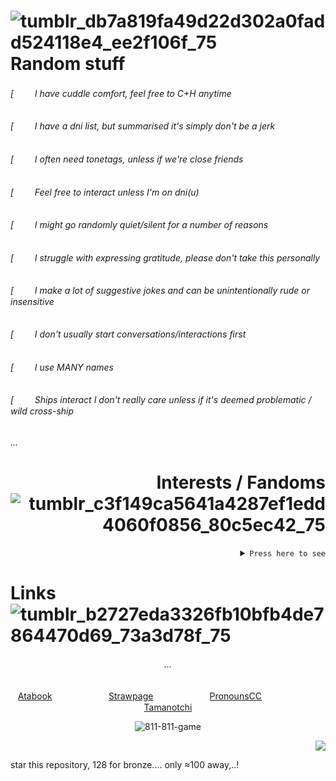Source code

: 

#  ![tumblr_db7a819fa49d22d302a0fadd524118e4_ee2f106f_75](https://github.com/user-attachments/assets/9194bcda-06d8-43ff-a0b6-8ef157154d6f)  Random stuff

 
   
###### [ㅤ ㅤ I have cuddle comfort, feel free to C+H anytime
###### [ㅤ ㅤ I have a dni list, but summarised it's simply don't be a jerk
###### [ㅤ ㅤ I often need tonetags, unless if we're close friends
###### [ㅤ ㅤ Feel free to interact unless I'm on dni(u)
###### [ㅤ ㅤ I might go randomly quiet/silent for a number of reasons
###### [ㅤ ㅤ I struggle with expressing gratitude, please don't take this personally
###### [ㅤ ㅤ I make a lot of suggestive jokes and can be unintentionally rude or insensitive
###### [ㅤ ㅤ I don't usually start conversations/interactions first
###### [ㅤ ㅤ I use MANY names
###### [ㅤ ㅤ Ships interact I don't really care *unless if it's deemed problematic / wild cross-ship*

###### ...

<div align="right"> 

# Interests / Fandoms ![tumblr_c3f149ca5641a4287ef1edd4060f0856_80c5ec42_75](https://github.com/user-attachments/assets/5408cdfe-e4cc-4745-91ab-484331b3e28c) 
  <details>
<summary> <code>Press here to see</code> </summary>
   
|               |               |               |              |               |  
| ------------- | ------------- | ------------- |------------- | ------------- | 
| *8:11*  | *Egg Kevin's House*  | Julia was alone | The fairy tales analogue horror | Gospel of Eve | 
| The Salvation Project  | Squirrel Stapler  | Endzone | *Orange Roulette* | Oobja | 
| Life purpose | Deardere | [*Studio Investigrave*](https://studio-investigrave.fandom.com/wiki/Studio_Investigrave_Wiki) | *Lummony* | *Diner in the Storm* | 
| Choose or die | Do NOT take thIs caT home | Classmates | Law of talos | Spooky Month |
| *Roblox args* | Silver Thread | Everything Everywhere all at Once | Redcarkyle123 | Senprista |
| Castle of nations | The Normal Elevator | *Faithless* | Cutegirl555 | There's something wrong with my blind date |

######   ...

</details>
</div>


# Links ![tumblr_b2727eda3326fb10bfb4de7864470d69_73a3d78f_75](https://github.com/user-attachments/assets/a79dd0cb-8e88-40cc-a87b-a6ff6d52a3e1)



<div align="center">

 ###### ...
 
 [Atabook](https://forcas.atabook.org/)ㅤㅤㅤㅤㅤㅤㅤ[Strawpage](https://s-01-ver-bullet.straw.page/)ㅤㅤㅤㅤㅤㅤㅤ[PronounsCC](https://pronouns.cc/@Accardi)ㅤㅤㅤㅤㅤㅤㅤ[Tamanotchi](https://tamanotchi.world/21967c) 

![811-811-game](https://github.com/user-attachments/assets/a0e980c8-d2f9-48cb-9bce-5804008b676b)

</div>

<div align="right">

![](https://komarev.com/ghpvc/?username=gambling-addict&color=f7a648&label=Cool+people)

</div>

star this repository, 128 for bronze.... only ≈100 away,..!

*THE PROBLEM*: Copy each line of the records precisely and drop any images they hold.

*PROBLEM SOLUTION*:
Source code

: 

#  ![tumblr_db7a819fa49d22d302a0fadd524118e4_ee2f106f_75](https://github.com/user-attachments/assets/9194bcda-06d8-43ff-a0b6-8ef157154d6f)  Random stuff

 
   
###### [ㅤ ㅤ I have cuddle comfort, feel free to C+H anytime
###### [ㅤ ㅤ I have a dni list, but summarised it's simply don't be a jerk
###### [ㅤ ㅤ I often need tonetags, unless if we're close friends
###### [ㅤ ㅤ Feel free to interact unless I'm on dni(u)
###### [ㅤ ㅤ I might go randomly quiet/silent for a number of reasons
###### [ㅤ ㅤ I struggle with expressing gratitude, please don't take this personally
###### [ㅤ ㅤ I make a lot of suggestive jokes and can be unintentionally rude or insensitive
###### [ㅤ ㅤ I don't usually start conversations/interactions first
###### [ㅤ ㅤ I use MANY names
###### [ㅤ ㅤ Ships interact I don't really care *unless if it's deemed problematic / wild cross-ship*

###### ...

<div align="right"> 

# Interests / Fandoms ![tumblr_c3f149ca5641a4287ef1edd4060f0856_80c5ec42_75](https://github.com/user-attachments/assets/5408cdfe-e4cc-4745-91ab-484331b3e28c) 
  <details>
<summary> <code>Press here to see</code> </summary>
   
|               |               |               |              |               |  
| ------------- | ------------- | ------------- |------------- | ------------- | 
| *8:11*  | *Egg Kevin's House*  | Julia was alone | The fairy tales analogue horror | Gospel of Eve | 
| The Salvation Project  | Squirrel Stapler  | Endzone | *Orange Roulette* | Oobja | 
| Life purpose | Deardere | [*Studio Investigrave*](https://studio-investigrave.fandom.com/wiki/Studio_Investigrave_Wiki) | *Lummony* | *Diner in the Storm* | 
| Choose or die | Do NOT take thIs caT home | Classmates | Law of talos | Spooky Month |
| *Roblox args* | Silver Thread | Everything Everywhere all at Once | Redcarkyle123 | Senprista |
| Castle of nations | The Normal Elevator | *Faithless* | Cutegirl555 | There's something wrong with my blind date |

######   ...

</details>
</div>


# Links ![tumblr_b2727eda3326fb10bfb4de7864470d69_73a3d78f_75](https://github.com/user-attachments/assets/a79dd0cb-8e88-40cc-a87b-a6ff6d52a3e1)



<div align="center">

 ###### ...
 
 [Atabook](https://forcas.atabook.org/)ㅤㅤㅤㅤㅤㅤㅤ[Strawpage](https://s-01-ver-bullet.straw.page/)ㅤㅤㅤㅤㅤㅤㅤ[PronounsCC](https://pronouns.cc/@Accardi)ㅤㅤㅤㅤㅤㅤㅤ[Tamanotchi](https://tamanotchi.world/21967c) 

![811-811-game](https://github.com/user-attachments/assets/a0e980c8-d2f9-48cb-9bce-5804008b676b)

</div>

<div align="right">

![](https://komarev.com/ghpvc/?username=gambling-addict&color=f7a648&label=Cool+people)

</div>

star this repository, 128 for bronze.... only ≈100 away,..!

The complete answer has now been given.